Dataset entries
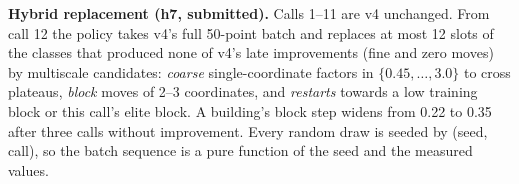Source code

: \textbf{Hybrid replacement (h7, submitted).} Calls 1--11 are v4 unchanged. From call 12 the policy takes v4's full
50-point batch and replaces at most 12 slots of the classes that produced none of v4's late improvements (fine and
zero moves) by multiscale candidates: \emph{coarse} single-coordinate factors in $\{0.45,\dots,3.0\}$ to cross
plateaus, \emph{block} moves of 2--3 coordinates, and \emph{restarts} towards a low training block or this call's elite
block. A building's block step widens from 0.22 to 0.35 after three calls without improvement. Every random draw is
seeded by (seed, call), so the batch sequence is a pure function of the seed and the measured values.

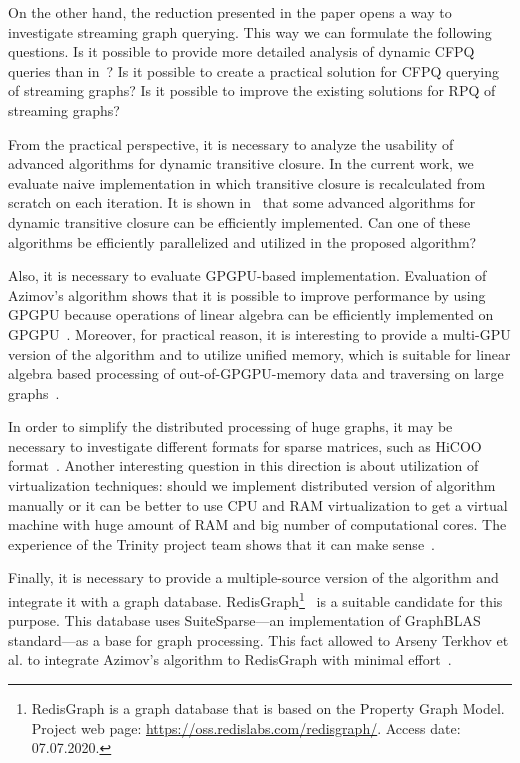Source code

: On the other hand, the reduction presented in the paper opens a way to investigate streaming graph querying.
This way we can formulate the following questions. Is it possible to provide more detailed analysis of dynamic CFPQ queries than in~\cite{10.1007/978-3-662-54458-7_16}? Is it possible to create a practical solution for CFPQ querying of streaming graphs? Is it possible to improve the existing solutions for RPQ of streaming graphs?

From the practical perspective, it is necessary to analyze the usability of advanced algorithms for dynamic transitive closure.
In the current work, we evaluate naive implementation in which transitive closure is recalculated from scratch on each iteration.
It is shown in~\cite{cs6345} that some advanced algorithms for dynamic transitive closure can be efficiently implemented.
Can one of these algorithms be efficiently parallelized and utilized in the proposed algorithm?

Also, it is necessary to evaluate GPGPU-based implementation.
Evaluation of Azimov's algorithm shows that it is possible to improve performance by using GPGPU because operations of linear algebra can be efficiently implemented on GPGPU~\cite{Mishin:2019:ECP:3327964.3328503,10.1145/3398682.3399163}.
Moreover, for practical reason, it is interesting to provide a multi-GPU version of the algorithm and to utilize unified memory, which is suitable for linear algebra based processing of out-of-GPGPU-memory data and traversing on large graphs~\cite{8946118,10.14778/3384345.3384358}.

In order to simplify the distributed processing of huge graphs, it may be necessary to investigate different formats for sparse matrices, such as HiCOO format~\cite{10.5555/3291656.3291682}.
Another interesting question in this direction is about utilization of virtualization techniques: should we implement distributed version of algorithm manually or it can be better to use CPU and RAM virtualization to get a virtual machine with huge amount of RAM and big number of computational cores.
The experience of the Trinity project team shows that it can make sense~\cite{10.1145/2463676.2467799}.

Finally, it is necessary to provide a multiple-source version of the algorithm and integrate it with a graph database.
RedisGraph\footnote{RedisGraph is a graph database that is based on the Property Graph
Model. Project web page: \url{https://oss.redislabs.com/redisgraph/}. Access date:
07.07.2020.}~\cite{8778293} is a suitable candidate for this purpose.
This database uses SuiteSparse---an implementation of GraphBLAS standard---as a base for graph processing.
This fact allowed to Arseny Terkhov et al.  to integrate Azimov's algorithm to RedisGraph with minimal effort~\cite{10.1145/3398682.3399163}.
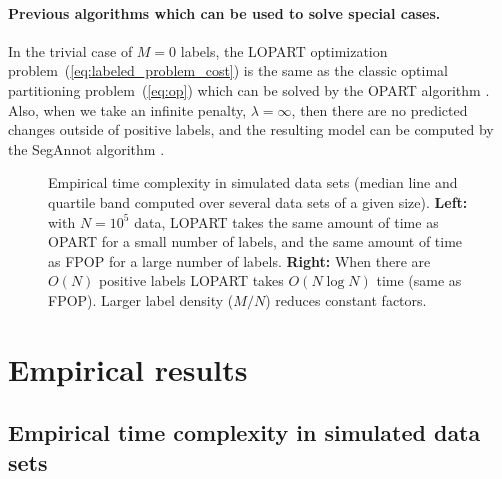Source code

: \documentclass[12pt]{article}
\begin{document}
\paragraph{Previous algorithms which can be used to solve special cases.} In the trivial case of $M=0$ labels, the LOPART optimization problem~(\ref{eq:labeled_problem_cost}) is the same as the classic optimal partitioning problem~(\ref{eq:op}) which can be solved by the OPART algorithm \citep{Jackson2005}.
Also, when we take an infinite penalty, $\lambda=\infty$, then there are no predicted changes outside of positive labels, and the resulting model can be computed by the SegAnnot algorithm \citep{Hocking2014}.


\begin{figure}
  
    
    \vskip -0.5cm
    \caption{Empirical time complexity in simulated data sets (median line and quartile band computed over several data sets of a given size). 
    \textbf{Left:} with $N=10^5$ data, LOPART takes the same amount of time as OPART for a small number of labels, and the same amount of time as FPOP for a large number of labels.
    \textbf{Right:} When there are $O(N)$ positive labels LOPART takes $O(N\log N)$ time (same as FPOP). Larger label density ($M/N$) reduces constant factors.
    }
    \label{fig:timings}
\end{figure}

%     


\section{Empirical results}

\subsection{Empirical time complexity in simulated data sets}
\end{document}
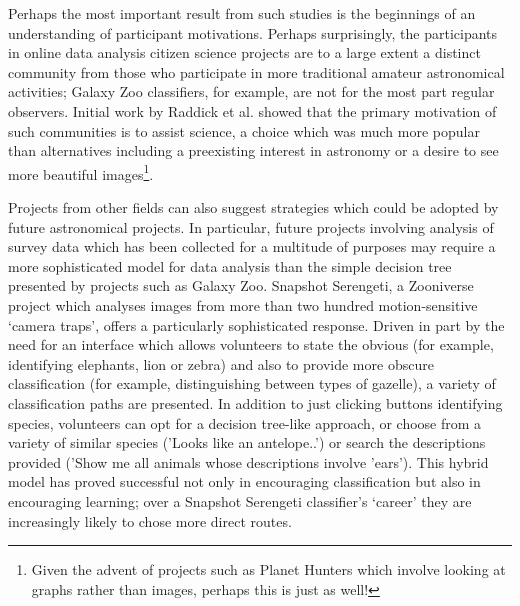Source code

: \documentclass{ar2e}
\begin{document}

Perhaps the most important result from such studies is the beginnings of an
understanding of participant motivations. Perhaps surprisingly, the
participants in online data analysis citizen science projects are to a large
extent a distinct community from those who participate in more traditional
amateur astronomical activities; Galaxy Zoo classifiers, for example, are not
for the most part regular observers. Initial work by Raddick et al. showed
that the primary motivation of such communities is to assist science, a choice
which was much more popular than alternatives including a preexisting interest
in astronomy or a desire to see more beautiful images\footnote{Given the
advent of projects such as Planet Hunters which involve looking at graphs
rather than images, perhaps this is just as well!}. 

Projects from other fields can also suggest strategies which could be adopted
by future astronomical projects. In particular, future projects involving
analysis of survey data which has been collected for a multitude of purposes
may require a more sophisticated model for data analysis than the simple
decision tree presented by projects such as Galaxy Zoo. Snapshot Serengeti, a
Zooniverse project which analyses images from more than two hundred
motion-sensitive `camera traps', offers a particularly sophisticated response.
Driven in part by the need for an interface which allows volunteers to state
the obvious (for example, identifying elephants, lion or zebra) and also to
provide more obscure classification (for example, distinguishing between types
of gazelle), a variety of classification paths are presented. In addition to
just clicking buttons identifying species, volunteers can opt for a decision
tree-like approach, or choose from a variety of similar species ('Looks like
an antelope..') or search the descriptions provided ('Show me all animals
whose descriptions involve 'ears'). This hybrid model has proved successful
not only in encouraging classification but also in encouraging learning; over
a Snapshot Serengeti classifier's `career' they are increasingly likely to
chose more direct routes.
\end{document}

_WHAT TO PRODUCE_
Leave the pictures out and print the records above exactly as they stand.

_OUTPUT BELOW_
Source code

: \textbf{Hybrid replacement (h7, submitted).} Calls 1--11 are v4 unchanged. From call 12 the policy takes v4's full
50-point batch and replaces at most 12 slots of the classes that produced none of v4's late improvements (fine and
zero moves) by multiscale candidates: \emph{coarse} single-coordinate factors in $\{0.45,\dots,3.0\}$ to cross
plateaus, \emph{block} moves of 2--3 coordinates, and \emph{restarts} towards a low training block or this call's elite
block. A building's block step widens from 0.22 to 0.35 after three calls without improvement. Every random draw is
seeded by (seed, call), so the batch sequence is a pure function of the seed and the measured values.

Source code

: On the other hand, the reduction presented in the paper opens a way to investigate streaming graph querying.
This way we can formulate the following questions. Is it possible to provide more detailed analysis of dynamic CFPQ queries than in~\cite{10.1007/978-3-662-54458-7_16}? Is it possible to create a practical solution for CFPQ querying of streaming graphs? Is it possible to improve the existing solutions for RPQ of streaming graphs?

From the practical perspective, it is necessary to analyze the usability of advanced algorithms for dynamic transitive closure.
In the current work, we evaluate naive implementation in which transitive closure is recalculated from scratch on each iteration.
It is shown in~\cite{cs6345} that some advanced algorithms for dynamic transitive closure can be efficiently implemented.
Can one of these algorithms be efficiently parallelized and utilized in the proposed algorithm?

Also, it is necessary to evaluate GPGPU-based implementation.
Evaluation of Azimov's algorithm shows that it is possible to improve performance by using GPGPU because operations of linear algebra can be efficiently implemented on GPGPU~\cite{Mishin:2019:ECP:3327964.3328503,10.1145/3398682.3399163}.
Moreover, for practical reason, it is interesting to provide a multi-GPU version of the algorithm and to utilize unified memory, which is suitable for linear algebra based processing of out-of-GPGPU-memory data and traversing on large graphs~\cite{8946118,10.14778/3384345.3384358}.

In order to simplify the distributed processing of huge graphs, it may be necessary to investigate different formats for sparse matrices, such as HiCOO format~\cite{10.5555/3291656.3291682}.
Another interesting question in this direction is about utilization of virtualization techniques: should we implement distributed version of algorithm manually or it can be better to use CPU and RAM virtualization to get a virtual machine with huge amount of RAM and big number of computational cores.
The experience of the Trinity project team shows that it can make sense~\cite{10.1145/2463676.2467799}.

Finally, it is necessary to provide a multiple-source version of the algorithm and integrate it with a graph database.
RedisGraph\footnote{RedisGraph is a graph database that is based on the Property Graph
Model. Project web page: \url{https://oss.redislabs.com/redisgraph/}. Access date:
07.07.2020.}~\cite{8778293} is a suitable candidate for this purpose.
This database uses SuiteSparse---an implementation of GraphBLAS standard---as a base for graph processing.
This fact allowed to Arseny Terkhov et al.  to integrate Azimov's algorithm to RedisGraph with minimal effort~\cite{10.1145/3398682.3399163}.
Source code

: \documentclass[12pt]{article}
\begin{document}
\paragraph{Previous algorithms which can be used to solve special cases.} In the trivial case of $M=0$ labels, the LOPART optimization problem~(\ref{eq:labeled_problem_cost}) is the same as the classic optimal partitioning problem~(\ref{eq:op}) which can be solved by the OPART algorithm \citep{Jackson2005}.
Also, when we take an infinite penalty, $\lambda=\infty$, then there are no predicted changes outside of positive labels, and the resulting model can be computed by the SegAnnot algorithm \citep{Hocking2014}.


\begin{figure}
  
    
    \vskip -0.5cm
    \caption{Empirical time complexity in simulated data sets (median line and quartile band computed over several data sets of a given size). 
    \textbf{Left:} with $N=10^5$ data, LOPART takes the same amount of time as OPART for a small number of labels, and the same amount of time as FPOP for a large number of labels.
    \textbf{Right:} When there are $O(N)$ positive labels LOPART takes $O(N\log N)$ time (same as FPOP). Larger label density ($M/N$) reduces constant factors.
    }
    \label{fig:timings}
\end{figure}

%     


\section{Empirical results}

\subsection{Empirical time complexity in simulated data sets}
\end{document}
Source code

: \documentclass{ar2e}
\begin{document}

Perhaps the most important result from such studies is the beginnings of an
understanding of participant motivations. Perhaps surprisingly, the
participants in online data analysis citizen science projects are to a large
extent a distinct community from those who participate in more traditional
amateur astronomical activities; Galaxy Zoo classifiers, for example, are not
for the most part regular observers. Initial work by Raddick et al. showed
that the primary motivation of such communities is to assist science, a choice
which was much more popular than alternatives including a preexisting interest
in astronomy or a desire to see more beautiful images\footnote{Given the
advent of projects such as Planet Hunters which involve looking at graphs
rather than images, perhaps this is just as well!}. 

Projects from other fields can also suggest strategies which could be adopted
by future astronomical projects. In particular, future projects involving
analysis of survey data which has been collected for a multitude of purposes
may require a more sophisticated model for data analysis than the simple
decision tree presented by projects such as Galaxy Zoo. Snapshot Serengeti, a
Zooniverse project which analyses images from more than two hundred
motion-sensitive `camera traps', offers a particularly sophisticated response.
Driven in part by the need for an interface which allows volunteers to state
the obvious (for example, identifying elephants, lion or zebra) and also to
provide more obscure classification (for example, distinguishing between types
of gazelle), a variety of classification paths are presented. In addition to
just clicking buttons identifying species, volunteers can opt for a decision
tree-like approach, or choose from a variety of similar species ('Looks like
an antelope..') or search the descriptions provided ('Show me all animals
whose descriptions involve 'ears'). This hybrid model has proved successful
not only in encouraging classification but also in encouraging learning; over
a Snapshot Serengeti classifier's `career' they are increasingly likely to
chose more direct routes.
\end{document}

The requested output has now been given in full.